Think Gas Prices Are Leading to Higher Fuel Economy? Think Again!

Little Change Since 1980s, EPA Finds

Why Is Auto Industry Enabling the Oil Industry?

Based on reports by The Washington Post and others.

On June 27th, the Envrionmental Protectation Agency once again announced that automakers have made no progress in improving vehicle fuel economy over the past year. This now extends the industry's record of failure to 24 years.

The industry-wide fuel economy of 2006 model-year vehicles was 21 miles per gallon, the same as the year-ago level.
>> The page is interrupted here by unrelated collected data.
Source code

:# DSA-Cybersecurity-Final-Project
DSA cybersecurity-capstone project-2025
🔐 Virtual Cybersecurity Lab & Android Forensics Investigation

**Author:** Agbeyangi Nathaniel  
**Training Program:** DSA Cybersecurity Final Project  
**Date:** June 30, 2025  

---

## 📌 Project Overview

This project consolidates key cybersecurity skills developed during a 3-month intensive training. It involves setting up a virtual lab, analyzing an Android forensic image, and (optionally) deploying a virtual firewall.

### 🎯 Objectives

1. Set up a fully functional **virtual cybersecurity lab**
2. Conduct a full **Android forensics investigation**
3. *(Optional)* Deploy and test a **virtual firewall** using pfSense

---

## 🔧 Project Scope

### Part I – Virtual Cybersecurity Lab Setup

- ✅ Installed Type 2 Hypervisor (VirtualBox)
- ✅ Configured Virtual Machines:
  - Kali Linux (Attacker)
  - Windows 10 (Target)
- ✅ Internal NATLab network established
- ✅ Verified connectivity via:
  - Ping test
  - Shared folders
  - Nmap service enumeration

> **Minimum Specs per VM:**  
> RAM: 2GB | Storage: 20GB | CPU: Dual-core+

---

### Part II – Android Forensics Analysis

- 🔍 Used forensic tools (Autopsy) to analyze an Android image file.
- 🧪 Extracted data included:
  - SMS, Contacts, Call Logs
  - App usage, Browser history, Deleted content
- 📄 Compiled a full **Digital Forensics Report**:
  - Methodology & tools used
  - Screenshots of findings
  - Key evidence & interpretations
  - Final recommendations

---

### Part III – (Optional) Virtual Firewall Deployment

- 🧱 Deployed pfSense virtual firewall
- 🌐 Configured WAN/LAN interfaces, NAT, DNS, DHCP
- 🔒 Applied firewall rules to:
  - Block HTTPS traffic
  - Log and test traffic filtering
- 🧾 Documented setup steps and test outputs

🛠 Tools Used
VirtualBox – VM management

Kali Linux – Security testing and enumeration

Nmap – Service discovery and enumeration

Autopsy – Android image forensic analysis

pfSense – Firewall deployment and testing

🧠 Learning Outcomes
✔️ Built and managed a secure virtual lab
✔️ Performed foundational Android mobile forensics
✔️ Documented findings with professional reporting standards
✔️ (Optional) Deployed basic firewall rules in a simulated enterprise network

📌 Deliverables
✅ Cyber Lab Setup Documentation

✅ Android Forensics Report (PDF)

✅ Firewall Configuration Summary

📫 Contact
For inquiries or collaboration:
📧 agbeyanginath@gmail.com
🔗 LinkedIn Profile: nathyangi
Certainly to no surprise of Kicking Asphalt readers, Detroit automakers trailed their Japanese, Korean and European counterparts.

Honda Motor Co. continued to rank at the top of the list with the best fuel economy, an EPA-estimated 24.2 miles per gallon. Toyota Motor Corp. was No. 2, with 23.8 miles per gallon. Volkswagen AG and Hyundai Motor Co.'s Kia and Hyundai brands tied for third at 23.5 miles per gallon.

While Detroit automakers lagged behind their competitors, General Motors Corp. had the best showing of the Big Three, with 20.5 miles per gallon, followed by Ford Motor Co., at 19.7 miles per gallon, moving it up one slot from last place a year ago. DaimlerChrysler AG, which includes the Mercedes division and the Chrysler brands, was at the bottom of the list, with fuel economy of 19.1 miles per gallon.

The EPA said its study found the 2006 model-year vehicles to be the heaviest, fastest and most powerful vehicles than in any year since the agency began collecting data. Disappointingly, even the Japanese manufacturers have started to emphasize power over fuel economy.

Gloria Bergquist, a spokeswoman for the Alliance of Automobile Manufacturers, which represents many of the automakers, told The Washington Post that the industry is building more vehicles with fuel-saving technology, but consumers are still buying heavier, faster vehicles in large numbers.

"The fuel-efficient models are out there, we just need to sell more," she said. "We are trying very hard."

Fuel economy made rapid increases in the mid-1970s and in the 1980s. The 1982 level was 21.1 miles per gallon, almost exactly today's level. The U.S. government began pressing for improvements in fuel-economy rules after the oil shocks of the early 1970s. Mileage for the industry peaked in 1987 and 1988, when the EPA estimated vehicle fuel economy was 22.1 miles per gallon. But industry economy levels gradually declined during the 1990s, as large, gas-hungry sport-utility vehicles rose in popularity.

The report's fuel-economy measurements were based on laboratory data which is now adjusted downward by about 15 percent to better represent real-world driving conditions. The data are equivalent to the estimates provided to consumers on new-vehicle labels.

So far this year, lawmakers have rejected attempts to offer legislation to increase the government's fuel-economy rules. In a speech in Washington today, James E. Press, chief executive of Toyota's U.S. division, is expected to reiterate his company's pledge to build more fuel-efficient models, including a goal to sell 1 million hybrid models annually worldwide by 2010.

Last month, Ford dropped a pledge to build 250,000 hybrid models annually by 2010, saying it will expand into other fuel-saving technologies, such as ethanol, a fuel made from corn or potentially from other agricultural products.

The EPA, in its report, said recent technological developments such as improved transmission and engine designs, clean diesel technology and hybrid vehicles hold promise for improving fuel economy in the near future.

As gas prices climb, U.S. car buyers are steadily moving to smaller cars and trucks. This shift caught some automakers off guard, particularly those in Detroit. The U.S. automakers rely heavily on big vehicles for profits and are suffering as that market has contracted.